TSMC have delivered consistently. Intel have failed to year after year. Why should we believe the Intel roadmap now?
TSMC said it won't start production at its 2nm node until the second half of 2025 or possibly the end of that year, which could signal a shift in the competitive landscape. The Taiwanese chip foundry revealed the timeline for its 2nm node, known officially as N2, during a conference call [PDF] last week for its first-quarter …
I don't wish Intel any ill will...But as someone that grew up near a 1 mile thoroughbred race track, it's hard to see how a formerly champion horse that was renamed to "14++...++" could suddenly reemerge as a winner.
Even the supply chain dynamics would seem to make that challenging. No matter how many $300M+ checks one writes to ASML, high NA EUV machines aren't showing up the next day even if one is a Prime member.
There is a lot going on here. It sounds just like numbers going down, but the passage to 20A and beyond also involves a new transistor architecture, power vias, new metals for via filling, ... Reliability will be somewhat of an unknown until they hit the market, plus the main questions right now seem to be related to architecture, not scaling (something which Intel is seemingly also well aware of, see Loihi and multi-ISA).

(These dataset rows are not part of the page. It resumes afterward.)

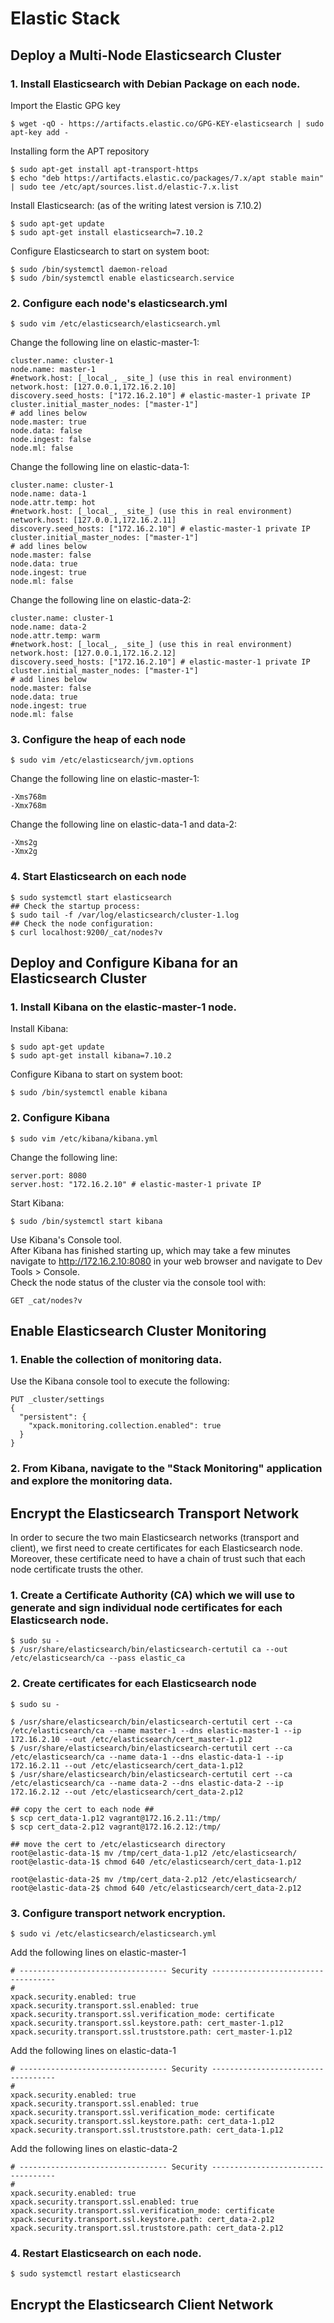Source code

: # Elastic Stack 
## Deploy a Multi-Node Elasticsearch Cluster
### 1. Install Elasticsearch with Debian Package on each node.

Import the Elastic GPG key
```
$ wget -qO - https://artifacts.elastic.co/GPG-KEY-elasticsearch | sudo apt-key add -
```

Installing form the APT repository
```
$ sudo apt-get install apt-transport-https
$ echo "deb https://artifacts.elastic.co/packages/7.x/apt stable main" | sudo tee /etc/apt/sources.list.d/elastic-7.x.list
```

Install Elasticsearch: (as of the writing latest version is 7.10.2)
```
$ sudo apt-get update
$ sudo apt-get install elasticsearch=7.10.2
```

Configure Elasticsearch to start on system boot:
```
$ sudo /bin/systemctl daemon-reload
$ sudo /bin/systemctl enable elasticsearch.service
```

### 2. Configure each node's elasticsearch.yml
```
$ sudo vim /etc/elasticsearch/elasticsearch.yml
```

Change the following line on elastic-master-1:
```
cluster.name: cluster-1
node.name: master-1
#network.host: [_local_, _site_] (use this in real environment)
network.host: [127.0.0.1,172.16.2.10]
discovery.seed_hosts: ["172.16.2.10"] # elastic-master-1 private IP
cluster.initial_master_nodes: ["master-1"]
# add lines below
node.master: true
node.data: false
node.ingest: false
node.ml: false
```

Change the following line on elastic-data-1:
```
cluster.name: cluster-1
node.name: data-1
node.attr.temp: hot
#network.host: [_local_, _site_] (use this in real environment)
network.host: [127.0.0.1,172.16.2.11]
discovery.seed_hosts: ["172.16.2.10"] # elastic-master-1 private IP
cluster.initial_master_nodes: ["master-1"]
# add lines below
node.master: false
node.data: true
node.ingest: true
node.ml: false
```

Change the following line on elastic-data-2:
```
cluster.name: cluster-1
node.name: data-2
node.attr.temp: warm
#network.host: [_local_, _site_] (use this in real environment)
network.host: [127.0.0.1,172.16.2.12]
discovery.seed_hosts: ["172.16.2.10"] # elastic-master-1 private IP
cluster.initial_master_nodes: ["master-1"]
# add lines below
node.master: false
node.data: true
node.ingest: true
node.ml: false
```

### 3. Configure the heap of each node
```
$ sudo vim /etc/elasticsearch/jvm.options
```

Change the following line on elastic-master-1:
```
-Xms768m
-Xmx768m
```

Change the following line on elastic-data-1 and data-2:
```
-Xms2g
-Xmx2g
```

### 4. Start Elasticsearch on each node
```
$ sudo systemctl start elasticsearch
## Check the startup process:
$ sudo tail -f /var/log/elasticsearch/cluster-1.log
## Check the node configuration:
$ curl localhost:9200/_cat/nodes?v
```

## Deploy and Configure Kibana for an Elasticsearch Cluster

### 1. Install Kibana on the elastic-master-1 node.

Install Kibana:
```
$ sudo apt-get update
$ sudo apt-get install kibana=7.10.2
```

Configure Kibana to start on system boot:
```
$ sudo /bin/systemctl enable kibana
```

### 2. Configure Kibana
```
$ sudo vim /etc/kibana/kibana.yml
```

Change the following line:
```
server.port: 8080
server.host: "172.16.2.10" # elastic-master-1 private IP
```

Start Kibana:
```
$ sudo /bin/systemctl start kibana
```

Use Kibana's Console tool.  
After Kibana has finished starting up, which may take a few minutes navigate to http://172.16.2.10:8080 in your web browser and navigate to Dev Tools > Console.  
Check the node status of the cluster via the console tool with:
```
GET _cat/nodes?v
```

## Enable Elasticsearch Cluster Monitoring
### 1. Enable the collection of monitoring data.
Use the Kibana console tool to execute the following:
```
PUT _cluster/settings
{
  "persistent": {
    "xpack.monitoring.collection.enabled": true
  }
}
```

### 2. From Kibana, navigate to the "Stack Monitoring" application and explore the monitoring data.

## Encrypt the Elasticsearch Transport Network
In order to secure the two main Elasticsearch networks (transport and client), we first need to create certificates for each Elasticsearch node. Moreover, these certificate need to have a chain of trust such that each node certificate trusts the other.

### 1. Create a Certificate Authority (CA) which we will use to generate and sign individual node certificates for each Elasticsearch node.
```
$ sudo su -
$ /usr/share/elasticsearch/bin/elasticsearch-certutil ca --out /etc/elasticsearch/ca --pass elastic_ca
```

### 2. Create certificates for each Elasticsearch node
```
$ sudo su -

$ /usr/share/elasticsearch/bin/elasticsearch-certutil cert --ca /etc/elasticsearch/ca --name master-1 --dns elastic-master-1 --ip 172.16.2.10 --out /etc/elasticsearch/cert_master-1.p12
$ /usr/share/elasticsearch/bin/elasticsearch-certutil cert --ca /etc/elasticsearch/ca --name data-1 --dns elastic-data-1 --ip 172.16.2.11 --out /etc/elasticsearch/cert_data-1.p12
$ /usr/share/elasticsearch/bin/elasticsearch-certutil cert --ca /etc/elasticsearch/ca --name data-2 --dns elastic-data-2 --ip 172.16.2.12 --out /etc/elasticsearch/cert_data-2.p12

## copy the cert to each node ##
$ scp cert_data-1.p12 vagrant@172.16.2.11:/tmp/
$ scp cert_data-2.p12 vagrant@172.16.2.12:/tmp/

## move the cert to /etc/elasticsearch directory
root@elastic-data-1$ mv /tmp/cert_data-1.p12 /etc/elasticsearch/
root@elastic-data-1$ chmod 640 /etc/elasticsearch/cert_data-1.p12

root@elastic-data-2$ mv /tmp/cert_data-2.p12 /etc/elasticsearch/
root@elastic-data-2$ chmod 640 /etc/elasticsearch/cert_data-2.p12
```

### 3. Configure transport network encryption.
```
$ sudo vi /etc/elasticsearch/elasticsearch.yml
```

Add the following lines on elastic-master-1
```
# --------------------------------- Security -----------------------------------
#
xpack.security.enabled: true
xpack.security.transport.ssl.enabled: true
xpack.security.transport.ssl.verification_mode: certificate
xpack.security.transport.ssl.keystore.path: cert_master-1.p12
xpack.security.transport.ssl.truststore.path: cert_master-1.p12
```

Add the following lines on elastic-data-1
```
# --------------------------------- Security -----------------------------------
#
xpack.security.enabled: true
xpack.security.transport.ssl.enabled: true
xpack.security.transport.ssl.verification_mode: certificate
xpack.security.transport.ssl.keystore.path: cert_data-1.p12
xpack.security.transport.ssl.truststore.path: cert_data-1.p12
```

Add the following lines on elastic-data-2
```
# --------------------------------- Security -----------------------------------
#
xpack.security.enabled: true
xpack.security.transport.ssl.enabled: true
xpack.security.transport.ssl.verification_mode: certificate
xpack.security.transport.ssl.keystore.path: cert_data-2.p12
xpack.security.transport.ssl.truststore.path: cert_data-2.p12
```

### 4. Restart Elasticsearch on each node.
```
$ sudo systemctl restart elasticsearch
```
## Encrypt the Elasticsearch Client Network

TSMC seems to be playing it not just safe but smart. They have a significant advantage in process capabilities (see chip-on-wafer and wafer-on-wafer for example). I mean, also look at what they are able to do with Cerebras.
Intel might not have the luxury to be too strategic, we'll see if they are stretching out too thin (pun not intended) or whether they really will have some ground to stand on. The answer might also depend on how their business will evolve in these 3 years (foundries, GPUs, how much market they will lose to competitors).
Last but not least, I am not even sure the comparison between Intel and TSMC is actually meaningful. It is not entirely clear whether the <20A nodes will be available to Intel's foundry customers. At a minimum, they might be exclusive to Intel products for x years before they are added to the foundry offering. In this case TSMC is again, playing it smart.
Marketing tripe might sound good to other marketers, but it really pisses off most technical people.
Either name your process for the size of an actual, physical feature, or stop pretending it's a length and use a codename instead, like for the products.